Patricio was silent for a while, digesting that information, but then he shook his head. “It’s not the same.”
Marcela sat down beside him. For a while she didn’t say anything.
“So what made you decide to tell me all this?” she asked finally, unable to hold the question back any longer.
Patricio looked away. “I had a talk with a…friend. I realized as I was talking to him that if I couldn’t be honest with you about who I was then I had no business asking you to stay.”
Marcela caught her breath, a spark of emotion she didn’t want to identify flaring to life in her chest. “You want me to stay?”
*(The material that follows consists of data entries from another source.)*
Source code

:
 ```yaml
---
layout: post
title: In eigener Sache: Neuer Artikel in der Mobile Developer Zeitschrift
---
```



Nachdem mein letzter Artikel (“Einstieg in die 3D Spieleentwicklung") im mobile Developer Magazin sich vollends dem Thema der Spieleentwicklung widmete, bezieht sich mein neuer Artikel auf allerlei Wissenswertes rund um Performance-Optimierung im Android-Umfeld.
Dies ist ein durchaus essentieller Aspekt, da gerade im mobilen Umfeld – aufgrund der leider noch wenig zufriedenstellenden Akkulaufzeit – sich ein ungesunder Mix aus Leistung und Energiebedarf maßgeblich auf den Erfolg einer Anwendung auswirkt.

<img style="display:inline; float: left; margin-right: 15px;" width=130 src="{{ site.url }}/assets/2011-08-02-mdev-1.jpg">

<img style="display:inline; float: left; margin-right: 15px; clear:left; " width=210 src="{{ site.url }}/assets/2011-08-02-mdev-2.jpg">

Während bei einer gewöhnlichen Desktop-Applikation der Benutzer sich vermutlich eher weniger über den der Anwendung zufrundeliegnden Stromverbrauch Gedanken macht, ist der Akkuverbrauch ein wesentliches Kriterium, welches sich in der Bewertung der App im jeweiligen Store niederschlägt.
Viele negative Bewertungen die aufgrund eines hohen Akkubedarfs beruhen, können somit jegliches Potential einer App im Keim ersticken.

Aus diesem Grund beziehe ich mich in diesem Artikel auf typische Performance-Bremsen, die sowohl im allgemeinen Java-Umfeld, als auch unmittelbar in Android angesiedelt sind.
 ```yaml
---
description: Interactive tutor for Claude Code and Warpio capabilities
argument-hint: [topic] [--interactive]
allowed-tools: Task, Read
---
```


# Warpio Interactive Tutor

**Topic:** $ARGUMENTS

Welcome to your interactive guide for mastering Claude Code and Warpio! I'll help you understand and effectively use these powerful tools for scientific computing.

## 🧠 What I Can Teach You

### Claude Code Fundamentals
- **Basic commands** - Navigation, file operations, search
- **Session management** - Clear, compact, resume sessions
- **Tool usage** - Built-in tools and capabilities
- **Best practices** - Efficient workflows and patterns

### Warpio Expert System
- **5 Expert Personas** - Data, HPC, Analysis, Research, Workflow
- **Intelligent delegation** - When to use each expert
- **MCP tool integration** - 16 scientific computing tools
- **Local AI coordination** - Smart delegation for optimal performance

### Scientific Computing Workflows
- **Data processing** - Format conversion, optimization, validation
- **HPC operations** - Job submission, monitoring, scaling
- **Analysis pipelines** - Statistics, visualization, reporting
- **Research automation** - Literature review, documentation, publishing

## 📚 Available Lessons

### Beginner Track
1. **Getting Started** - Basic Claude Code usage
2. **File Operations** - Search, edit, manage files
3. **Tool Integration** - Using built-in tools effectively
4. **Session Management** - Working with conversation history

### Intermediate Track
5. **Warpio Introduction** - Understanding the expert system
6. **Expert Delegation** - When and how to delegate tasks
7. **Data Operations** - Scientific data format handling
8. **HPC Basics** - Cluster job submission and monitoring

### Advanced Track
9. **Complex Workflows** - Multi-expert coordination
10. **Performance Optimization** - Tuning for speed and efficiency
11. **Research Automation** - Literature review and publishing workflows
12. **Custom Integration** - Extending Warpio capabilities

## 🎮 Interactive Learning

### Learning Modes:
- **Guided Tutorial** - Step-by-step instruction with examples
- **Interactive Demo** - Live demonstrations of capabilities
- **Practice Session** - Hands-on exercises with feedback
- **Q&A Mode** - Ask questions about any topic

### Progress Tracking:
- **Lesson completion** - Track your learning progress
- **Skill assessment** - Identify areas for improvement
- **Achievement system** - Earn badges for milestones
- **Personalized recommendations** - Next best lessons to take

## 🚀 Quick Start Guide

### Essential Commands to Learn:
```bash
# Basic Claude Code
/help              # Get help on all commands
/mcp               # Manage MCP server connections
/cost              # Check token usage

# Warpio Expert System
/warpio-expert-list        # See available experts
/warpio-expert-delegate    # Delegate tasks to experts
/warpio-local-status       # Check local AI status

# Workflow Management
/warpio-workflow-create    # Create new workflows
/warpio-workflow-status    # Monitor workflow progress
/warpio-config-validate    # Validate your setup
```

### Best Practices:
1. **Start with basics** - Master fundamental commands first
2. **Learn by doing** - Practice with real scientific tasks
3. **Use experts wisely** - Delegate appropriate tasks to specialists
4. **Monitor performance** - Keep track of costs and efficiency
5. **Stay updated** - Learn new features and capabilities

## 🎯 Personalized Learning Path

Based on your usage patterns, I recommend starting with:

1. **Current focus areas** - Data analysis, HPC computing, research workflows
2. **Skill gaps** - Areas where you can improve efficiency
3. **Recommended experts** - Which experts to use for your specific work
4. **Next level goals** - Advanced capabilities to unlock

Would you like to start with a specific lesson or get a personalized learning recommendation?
He turned back to her. “Yes.”
Marcela leaned back, her mind a chaotic storm of thoughts. This was ridiculous. Nothing had changed, he was the same man he’d been when she’d tucked the dagger into her cloak. So what if he’d bared his soul to her? It didn’t mean anything. Did it?
She shot to her feet. “Come on.”
“Where are we going?” Patricio winced as he shifted in preparation to stand.
“We’re going to Emiliana’s.” Marcela squared her shoulders, prepared to argue if necessary. A small muffled groan of frustration from Patricio had her clenching her hands into fists. She spoke before he could open his mouth.
“I’m giving you a chance to show me who you really are, angel.” She whirled around. “You want me to stay? That’s all well and good, but know this. I have no intention of staying where I’m not respected. You said you couldn’t read Emiliana’s lie, fine. We’ll get to the bottom of this some other way. I know she worked some sort of magic on
me, maybe she found a way to hide the true color of her soul. Maybe that’s why you couldn’t see the blackness that I know is there. I’ll find proof—we’ll find proof—and then you’ll believe me and I’ll believe you.” She stalked up to him, stopping far enough back that she could look him in the eye without falling over backwards. “Make your decision now, Patricio. Decide whether your political alliance with her family is worth more to you than the truth, more to you than me. Because if you think for one second that I’m going to let her attempt on my life go with a casual ‘c’est la vie,’ then you are quite seriously mistaken.”
Chapter Fourteen
A weight had been lifted from Patricio’s shoulders. His confession to Marcela had left a bitter taste in his mouth, but he could never have imagined how…freeing such a confession would be. Looking back, he could hardly believe how long he’d managed to deny himself, how long he’d managed to believe Zeus’ pretty words and false praise. He should have known the god was lying, was only trying to use Patricio for his own ends. He would have been better off left to his mother, not as noble, but more self-aware. More in control.